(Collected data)
++++++++

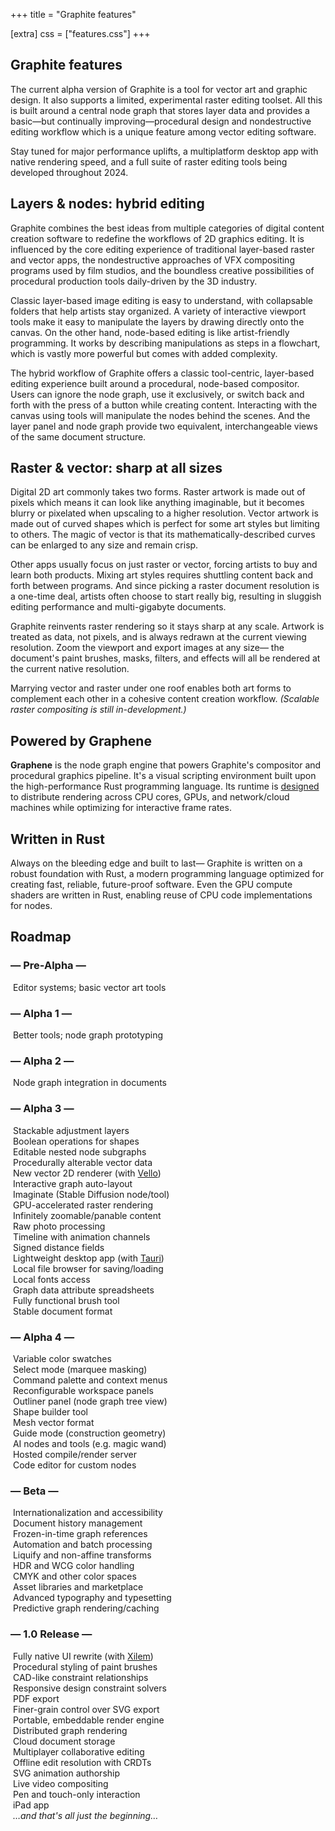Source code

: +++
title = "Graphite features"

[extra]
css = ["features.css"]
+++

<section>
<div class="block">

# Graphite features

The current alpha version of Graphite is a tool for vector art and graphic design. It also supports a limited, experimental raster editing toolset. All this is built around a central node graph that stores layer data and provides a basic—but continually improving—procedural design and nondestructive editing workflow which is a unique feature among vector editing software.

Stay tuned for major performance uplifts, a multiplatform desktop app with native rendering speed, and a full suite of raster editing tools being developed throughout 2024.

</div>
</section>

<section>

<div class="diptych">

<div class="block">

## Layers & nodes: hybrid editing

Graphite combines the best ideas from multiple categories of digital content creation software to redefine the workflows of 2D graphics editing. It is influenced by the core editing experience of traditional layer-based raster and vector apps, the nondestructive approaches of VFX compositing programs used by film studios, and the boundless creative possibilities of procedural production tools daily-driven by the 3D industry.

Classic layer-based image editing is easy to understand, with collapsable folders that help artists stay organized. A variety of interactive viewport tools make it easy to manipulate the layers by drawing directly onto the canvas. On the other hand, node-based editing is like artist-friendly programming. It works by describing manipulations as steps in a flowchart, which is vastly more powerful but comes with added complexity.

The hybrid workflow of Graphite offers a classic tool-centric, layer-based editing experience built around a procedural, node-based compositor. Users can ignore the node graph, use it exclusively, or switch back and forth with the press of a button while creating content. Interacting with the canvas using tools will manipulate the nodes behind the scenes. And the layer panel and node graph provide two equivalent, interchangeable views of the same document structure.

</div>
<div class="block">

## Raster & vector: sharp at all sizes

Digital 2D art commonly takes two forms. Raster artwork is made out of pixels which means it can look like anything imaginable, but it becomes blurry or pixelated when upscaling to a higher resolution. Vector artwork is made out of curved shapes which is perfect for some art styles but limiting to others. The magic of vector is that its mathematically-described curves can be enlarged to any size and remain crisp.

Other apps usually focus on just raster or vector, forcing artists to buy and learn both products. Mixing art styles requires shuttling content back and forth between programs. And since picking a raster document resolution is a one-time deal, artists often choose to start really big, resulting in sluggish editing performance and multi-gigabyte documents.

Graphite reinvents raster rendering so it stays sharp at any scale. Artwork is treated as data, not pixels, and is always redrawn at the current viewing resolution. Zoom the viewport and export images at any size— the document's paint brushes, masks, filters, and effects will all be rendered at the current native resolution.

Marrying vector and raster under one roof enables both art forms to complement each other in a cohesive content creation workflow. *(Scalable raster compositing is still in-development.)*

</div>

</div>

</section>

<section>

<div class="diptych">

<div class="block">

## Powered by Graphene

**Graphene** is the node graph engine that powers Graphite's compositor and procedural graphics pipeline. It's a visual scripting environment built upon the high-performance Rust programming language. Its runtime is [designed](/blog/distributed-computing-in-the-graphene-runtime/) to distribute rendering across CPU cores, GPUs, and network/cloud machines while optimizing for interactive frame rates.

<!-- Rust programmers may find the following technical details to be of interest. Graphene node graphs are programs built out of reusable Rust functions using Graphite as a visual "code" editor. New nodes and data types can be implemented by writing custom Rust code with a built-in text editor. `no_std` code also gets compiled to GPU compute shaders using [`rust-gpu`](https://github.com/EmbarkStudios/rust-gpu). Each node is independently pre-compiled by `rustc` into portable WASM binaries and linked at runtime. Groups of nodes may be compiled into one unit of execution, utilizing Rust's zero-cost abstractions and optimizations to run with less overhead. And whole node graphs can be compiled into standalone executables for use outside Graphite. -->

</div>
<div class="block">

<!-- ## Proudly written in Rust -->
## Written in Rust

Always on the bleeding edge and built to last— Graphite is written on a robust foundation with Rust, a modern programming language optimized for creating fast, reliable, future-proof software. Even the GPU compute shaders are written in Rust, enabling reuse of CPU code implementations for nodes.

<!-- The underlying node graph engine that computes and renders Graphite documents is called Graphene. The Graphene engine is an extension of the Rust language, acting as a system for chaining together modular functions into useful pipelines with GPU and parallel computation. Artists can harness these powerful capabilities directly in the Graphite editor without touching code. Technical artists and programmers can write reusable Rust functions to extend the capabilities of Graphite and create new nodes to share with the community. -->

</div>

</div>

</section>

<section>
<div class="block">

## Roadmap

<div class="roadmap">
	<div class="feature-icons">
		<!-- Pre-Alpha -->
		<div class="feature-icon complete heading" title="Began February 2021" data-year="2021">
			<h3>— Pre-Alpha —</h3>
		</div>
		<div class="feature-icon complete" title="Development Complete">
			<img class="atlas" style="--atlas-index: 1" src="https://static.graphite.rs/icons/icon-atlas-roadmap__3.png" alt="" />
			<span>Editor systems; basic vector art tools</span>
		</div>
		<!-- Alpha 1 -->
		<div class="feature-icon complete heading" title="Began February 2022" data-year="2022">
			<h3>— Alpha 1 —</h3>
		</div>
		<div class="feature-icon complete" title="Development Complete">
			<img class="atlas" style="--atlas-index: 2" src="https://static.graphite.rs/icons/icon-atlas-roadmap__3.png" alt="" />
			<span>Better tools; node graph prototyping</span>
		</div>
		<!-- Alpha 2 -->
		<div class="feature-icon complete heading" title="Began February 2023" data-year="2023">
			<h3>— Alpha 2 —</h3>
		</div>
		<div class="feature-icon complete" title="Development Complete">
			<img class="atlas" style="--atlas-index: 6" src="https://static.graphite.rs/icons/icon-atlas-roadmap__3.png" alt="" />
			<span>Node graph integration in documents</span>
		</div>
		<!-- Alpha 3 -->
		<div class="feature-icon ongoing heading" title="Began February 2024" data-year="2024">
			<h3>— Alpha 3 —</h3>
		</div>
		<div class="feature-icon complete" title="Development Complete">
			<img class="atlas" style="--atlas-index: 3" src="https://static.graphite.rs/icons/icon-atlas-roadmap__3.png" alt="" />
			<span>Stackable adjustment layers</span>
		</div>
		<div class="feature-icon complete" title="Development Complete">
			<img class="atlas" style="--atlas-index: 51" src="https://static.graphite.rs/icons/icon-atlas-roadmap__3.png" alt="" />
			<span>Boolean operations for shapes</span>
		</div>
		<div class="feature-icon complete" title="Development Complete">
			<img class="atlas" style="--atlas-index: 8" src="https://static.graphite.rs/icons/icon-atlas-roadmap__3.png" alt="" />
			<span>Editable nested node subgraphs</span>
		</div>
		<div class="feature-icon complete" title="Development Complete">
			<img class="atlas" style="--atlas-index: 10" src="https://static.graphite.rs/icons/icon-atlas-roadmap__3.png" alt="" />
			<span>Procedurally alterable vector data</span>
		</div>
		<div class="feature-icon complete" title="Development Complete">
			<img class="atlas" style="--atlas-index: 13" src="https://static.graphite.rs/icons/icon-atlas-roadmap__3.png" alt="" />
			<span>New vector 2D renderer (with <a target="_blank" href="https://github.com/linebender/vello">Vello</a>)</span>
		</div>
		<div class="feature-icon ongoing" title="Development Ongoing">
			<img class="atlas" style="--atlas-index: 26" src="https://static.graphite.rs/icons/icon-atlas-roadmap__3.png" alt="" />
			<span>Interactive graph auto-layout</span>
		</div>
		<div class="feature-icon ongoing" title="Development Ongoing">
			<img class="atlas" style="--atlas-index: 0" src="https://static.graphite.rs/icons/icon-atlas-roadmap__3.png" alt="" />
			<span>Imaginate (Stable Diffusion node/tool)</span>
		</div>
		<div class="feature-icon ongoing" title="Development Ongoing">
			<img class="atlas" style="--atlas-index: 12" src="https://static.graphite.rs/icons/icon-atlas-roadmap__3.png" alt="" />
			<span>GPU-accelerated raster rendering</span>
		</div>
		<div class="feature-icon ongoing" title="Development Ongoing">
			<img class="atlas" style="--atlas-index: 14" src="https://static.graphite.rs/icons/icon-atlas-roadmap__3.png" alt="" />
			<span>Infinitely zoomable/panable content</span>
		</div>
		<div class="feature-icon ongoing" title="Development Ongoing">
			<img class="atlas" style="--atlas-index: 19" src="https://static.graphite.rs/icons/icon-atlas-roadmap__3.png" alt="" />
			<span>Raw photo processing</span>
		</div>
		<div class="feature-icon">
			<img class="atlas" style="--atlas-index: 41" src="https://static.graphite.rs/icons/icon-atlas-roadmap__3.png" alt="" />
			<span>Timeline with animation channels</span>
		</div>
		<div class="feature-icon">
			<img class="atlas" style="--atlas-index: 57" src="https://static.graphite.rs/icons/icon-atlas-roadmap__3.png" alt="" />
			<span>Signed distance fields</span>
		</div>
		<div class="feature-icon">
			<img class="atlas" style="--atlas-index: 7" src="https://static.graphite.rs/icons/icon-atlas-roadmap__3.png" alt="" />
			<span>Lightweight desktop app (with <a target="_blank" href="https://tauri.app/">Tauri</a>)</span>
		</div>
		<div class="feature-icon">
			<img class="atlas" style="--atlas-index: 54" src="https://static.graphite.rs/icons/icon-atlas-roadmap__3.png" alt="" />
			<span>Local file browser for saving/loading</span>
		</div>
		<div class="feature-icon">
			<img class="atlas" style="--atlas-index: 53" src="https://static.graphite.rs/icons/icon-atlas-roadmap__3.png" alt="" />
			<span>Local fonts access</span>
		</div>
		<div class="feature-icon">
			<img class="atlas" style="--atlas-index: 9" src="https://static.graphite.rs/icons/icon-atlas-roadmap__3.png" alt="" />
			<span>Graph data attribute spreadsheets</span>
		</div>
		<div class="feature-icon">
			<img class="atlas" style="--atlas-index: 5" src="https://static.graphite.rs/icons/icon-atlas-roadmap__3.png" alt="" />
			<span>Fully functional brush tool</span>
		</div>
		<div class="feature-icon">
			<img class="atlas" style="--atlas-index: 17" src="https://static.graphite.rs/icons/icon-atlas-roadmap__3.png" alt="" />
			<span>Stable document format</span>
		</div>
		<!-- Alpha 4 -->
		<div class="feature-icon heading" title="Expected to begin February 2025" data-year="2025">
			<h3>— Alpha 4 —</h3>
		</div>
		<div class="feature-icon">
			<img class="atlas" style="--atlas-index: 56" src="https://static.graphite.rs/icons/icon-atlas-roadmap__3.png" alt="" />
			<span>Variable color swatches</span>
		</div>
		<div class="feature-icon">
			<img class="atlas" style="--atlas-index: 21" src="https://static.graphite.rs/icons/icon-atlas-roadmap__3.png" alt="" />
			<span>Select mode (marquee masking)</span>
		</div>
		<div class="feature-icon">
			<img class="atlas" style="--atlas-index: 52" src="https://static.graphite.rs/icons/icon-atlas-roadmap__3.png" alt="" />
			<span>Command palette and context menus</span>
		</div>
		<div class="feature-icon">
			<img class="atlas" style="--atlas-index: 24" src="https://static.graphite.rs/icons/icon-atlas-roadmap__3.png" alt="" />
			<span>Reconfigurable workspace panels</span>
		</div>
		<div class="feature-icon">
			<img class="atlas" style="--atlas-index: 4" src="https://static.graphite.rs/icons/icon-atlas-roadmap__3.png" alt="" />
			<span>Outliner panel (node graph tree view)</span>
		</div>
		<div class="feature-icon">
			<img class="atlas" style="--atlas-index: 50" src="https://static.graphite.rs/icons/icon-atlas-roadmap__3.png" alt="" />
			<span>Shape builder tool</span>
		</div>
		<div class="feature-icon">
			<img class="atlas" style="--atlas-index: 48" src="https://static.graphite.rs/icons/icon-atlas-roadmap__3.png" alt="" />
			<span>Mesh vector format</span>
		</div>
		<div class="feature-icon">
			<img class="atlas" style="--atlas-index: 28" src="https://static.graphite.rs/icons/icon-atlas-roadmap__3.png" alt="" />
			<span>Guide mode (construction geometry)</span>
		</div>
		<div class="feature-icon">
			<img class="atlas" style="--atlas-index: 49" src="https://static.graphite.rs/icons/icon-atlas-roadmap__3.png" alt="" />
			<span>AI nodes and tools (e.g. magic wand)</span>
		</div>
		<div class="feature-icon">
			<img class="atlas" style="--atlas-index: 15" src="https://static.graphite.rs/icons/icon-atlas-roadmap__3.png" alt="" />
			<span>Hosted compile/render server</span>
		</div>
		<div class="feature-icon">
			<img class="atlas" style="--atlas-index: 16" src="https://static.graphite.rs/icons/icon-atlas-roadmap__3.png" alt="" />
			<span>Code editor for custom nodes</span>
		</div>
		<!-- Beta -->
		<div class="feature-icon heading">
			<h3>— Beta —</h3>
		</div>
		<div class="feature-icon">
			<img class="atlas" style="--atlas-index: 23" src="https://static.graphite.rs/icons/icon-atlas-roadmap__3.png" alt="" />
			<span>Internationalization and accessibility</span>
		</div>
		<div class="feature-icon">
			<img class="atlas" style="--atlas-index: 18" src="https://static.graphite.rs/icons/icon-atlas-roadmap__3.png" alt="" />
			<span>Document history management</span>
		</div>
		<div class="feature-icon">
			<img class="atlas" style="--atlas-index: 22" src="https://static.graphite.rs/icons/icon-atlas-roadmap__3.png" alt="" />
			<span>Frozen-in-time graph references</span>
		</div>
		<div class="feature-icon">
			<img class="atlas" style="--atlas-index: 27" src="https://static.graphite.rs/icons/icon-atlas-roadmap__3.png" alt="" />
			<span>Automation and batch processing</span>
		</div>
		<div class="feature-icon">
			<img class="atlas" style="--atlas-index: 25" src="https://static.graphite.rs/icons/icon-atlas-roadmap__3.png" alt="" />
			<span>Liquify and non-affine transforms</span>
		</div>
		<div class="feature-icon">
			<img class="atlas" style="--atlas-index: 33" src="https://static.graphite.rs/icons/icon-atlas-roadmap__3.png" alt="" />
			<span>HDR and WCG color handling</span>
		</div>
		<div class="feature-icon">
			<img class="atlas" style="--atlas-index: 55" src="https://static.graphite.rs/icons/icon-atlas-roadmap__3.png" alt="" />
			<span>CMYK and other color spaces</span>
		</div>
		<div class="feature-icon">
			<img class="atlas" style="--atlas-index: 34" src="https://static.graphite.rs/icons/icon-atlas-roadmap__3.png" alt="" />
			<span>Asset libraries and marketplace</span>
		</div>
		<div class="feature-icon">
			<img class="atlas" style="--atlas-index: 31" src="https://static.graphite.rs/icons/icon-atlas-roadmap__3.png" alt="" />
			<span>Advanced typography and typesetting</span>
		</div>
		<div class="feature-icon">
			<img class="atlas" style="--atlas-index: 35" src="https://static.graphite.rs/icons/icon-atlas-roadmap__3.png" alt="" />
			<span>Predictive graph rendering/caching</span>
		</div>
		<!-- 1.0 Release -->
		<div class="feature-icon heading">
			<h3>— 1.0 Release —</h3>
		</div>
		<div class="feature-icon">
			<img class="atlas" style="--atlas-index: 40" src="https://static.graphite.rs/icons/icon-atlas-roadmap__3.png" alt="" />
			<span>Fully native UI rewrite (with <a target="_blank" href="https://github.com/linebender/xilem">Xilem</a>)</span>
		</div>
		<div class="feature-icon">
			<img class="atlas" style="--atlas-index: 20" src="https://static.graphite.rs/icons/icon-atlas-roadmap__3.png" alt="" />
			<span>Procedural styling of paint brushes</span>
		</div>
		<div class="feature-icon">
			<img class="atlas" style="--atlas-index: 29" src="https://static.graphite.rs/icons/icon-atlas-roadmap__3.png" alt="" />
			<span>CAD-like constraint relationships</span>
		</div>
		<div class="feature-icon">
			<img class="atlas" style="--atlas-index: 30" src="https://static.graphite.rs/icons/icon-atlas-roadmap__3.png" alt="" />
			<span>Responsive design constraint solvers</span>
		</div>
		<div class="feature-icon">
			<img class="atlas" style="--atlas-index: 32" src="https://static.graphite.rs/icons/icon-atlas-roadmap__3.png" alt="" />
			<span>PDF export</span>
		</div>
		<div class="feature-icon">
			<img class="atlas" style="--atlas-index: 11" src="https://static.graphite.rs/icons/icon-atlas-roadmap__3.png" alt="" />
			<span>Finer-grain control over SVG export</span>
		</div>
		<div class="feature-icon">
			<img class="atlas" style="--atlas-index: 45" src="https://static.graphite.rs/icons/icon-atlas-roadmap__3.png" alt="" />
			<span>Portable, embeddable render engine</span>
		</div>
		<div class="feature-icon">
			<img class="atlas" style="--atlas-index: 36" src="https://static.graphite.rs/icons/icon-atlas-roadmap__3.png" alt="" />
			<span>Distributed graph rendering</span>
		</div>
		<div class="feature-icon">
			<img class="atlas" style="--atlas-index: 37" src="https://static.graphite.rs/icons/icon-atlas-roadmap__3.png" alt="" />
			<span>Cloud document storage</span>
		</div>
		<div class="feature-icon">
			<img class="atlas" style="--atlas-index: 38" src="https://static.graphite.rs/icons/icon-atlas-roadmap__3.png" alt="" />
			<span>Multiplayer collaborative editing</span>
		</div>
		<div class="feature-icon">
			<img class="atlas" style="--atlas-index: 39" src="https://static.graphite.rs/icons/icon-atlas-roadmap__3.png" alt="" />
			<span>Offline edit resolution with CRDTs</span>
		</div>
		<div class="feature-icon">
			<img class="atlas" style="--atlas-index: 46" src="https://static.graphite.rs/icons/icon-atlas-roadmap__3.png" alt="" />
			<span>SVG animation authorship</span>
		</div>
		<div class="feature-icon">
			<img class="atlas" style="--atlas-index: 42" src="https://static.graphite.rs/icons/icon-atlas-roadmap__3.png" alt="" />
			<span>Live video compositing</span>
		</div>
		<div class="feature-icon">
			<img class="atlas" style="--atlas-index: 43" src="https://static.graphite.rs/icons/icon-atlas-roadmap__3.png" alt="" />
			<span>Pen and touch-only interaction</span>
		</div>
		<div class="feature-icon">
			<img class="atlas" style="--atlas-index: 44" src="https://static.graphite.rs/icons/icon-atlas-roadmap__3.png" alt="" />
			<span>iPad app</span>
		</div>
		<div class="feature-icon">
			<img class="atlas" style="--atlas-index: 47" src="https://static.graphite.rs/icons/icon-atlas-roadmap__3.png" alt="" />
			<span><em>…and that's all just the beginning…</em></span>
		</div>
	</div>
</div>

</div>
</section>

++++++++

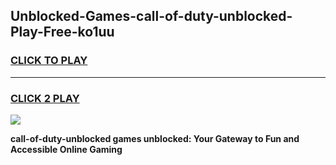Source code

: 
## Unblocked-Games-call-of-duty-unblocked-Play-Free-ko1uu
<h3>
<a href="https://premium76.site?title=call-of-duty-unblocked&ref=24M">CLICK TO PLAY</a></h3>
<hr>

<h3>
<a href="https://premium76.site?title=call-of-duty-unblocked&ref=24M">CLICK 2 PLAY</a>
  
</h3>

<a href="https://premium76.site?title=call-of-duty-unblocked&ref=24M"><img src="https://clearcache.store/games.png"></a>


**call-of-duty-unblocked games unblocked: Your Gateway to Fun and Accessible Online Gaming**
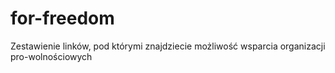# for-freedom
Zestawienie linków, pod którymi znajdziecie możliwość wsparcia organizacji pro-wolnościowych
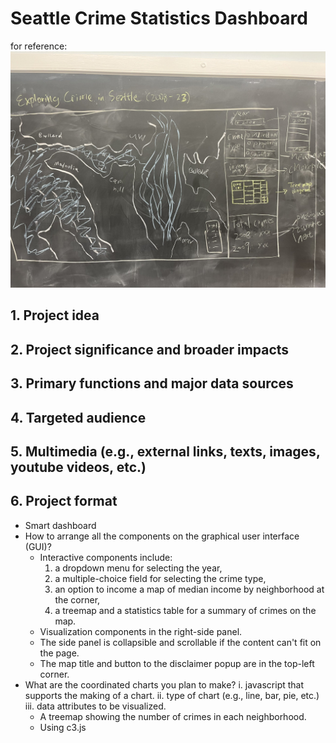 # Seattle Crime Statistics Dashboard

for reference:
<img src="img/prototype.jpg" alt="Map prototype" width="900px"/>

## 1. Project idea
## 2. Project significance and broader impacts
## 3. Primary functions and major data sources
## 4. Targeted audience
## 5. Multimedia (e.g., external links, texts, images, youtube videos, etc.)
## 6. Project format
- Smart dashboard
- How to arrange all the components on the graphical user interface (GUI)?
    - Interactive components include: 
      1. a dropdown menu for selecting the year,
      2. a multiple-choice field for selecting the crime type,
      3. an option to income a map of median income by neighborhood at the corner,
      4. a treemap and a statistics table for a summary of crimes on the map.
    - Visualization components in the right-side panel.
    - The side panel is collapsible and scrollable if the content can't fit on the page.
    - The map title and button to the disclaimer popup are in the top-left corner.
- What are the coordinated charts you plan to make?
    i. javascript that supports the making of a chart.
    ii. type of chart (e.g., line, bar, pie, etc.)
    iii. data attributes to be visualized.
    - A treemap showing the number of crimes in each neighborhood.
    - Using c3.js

++++++++

_What to do_
Where the word "constraint" shows up in a line of the entries above, count that line; the answer is the total alone.

_Solved problem_
2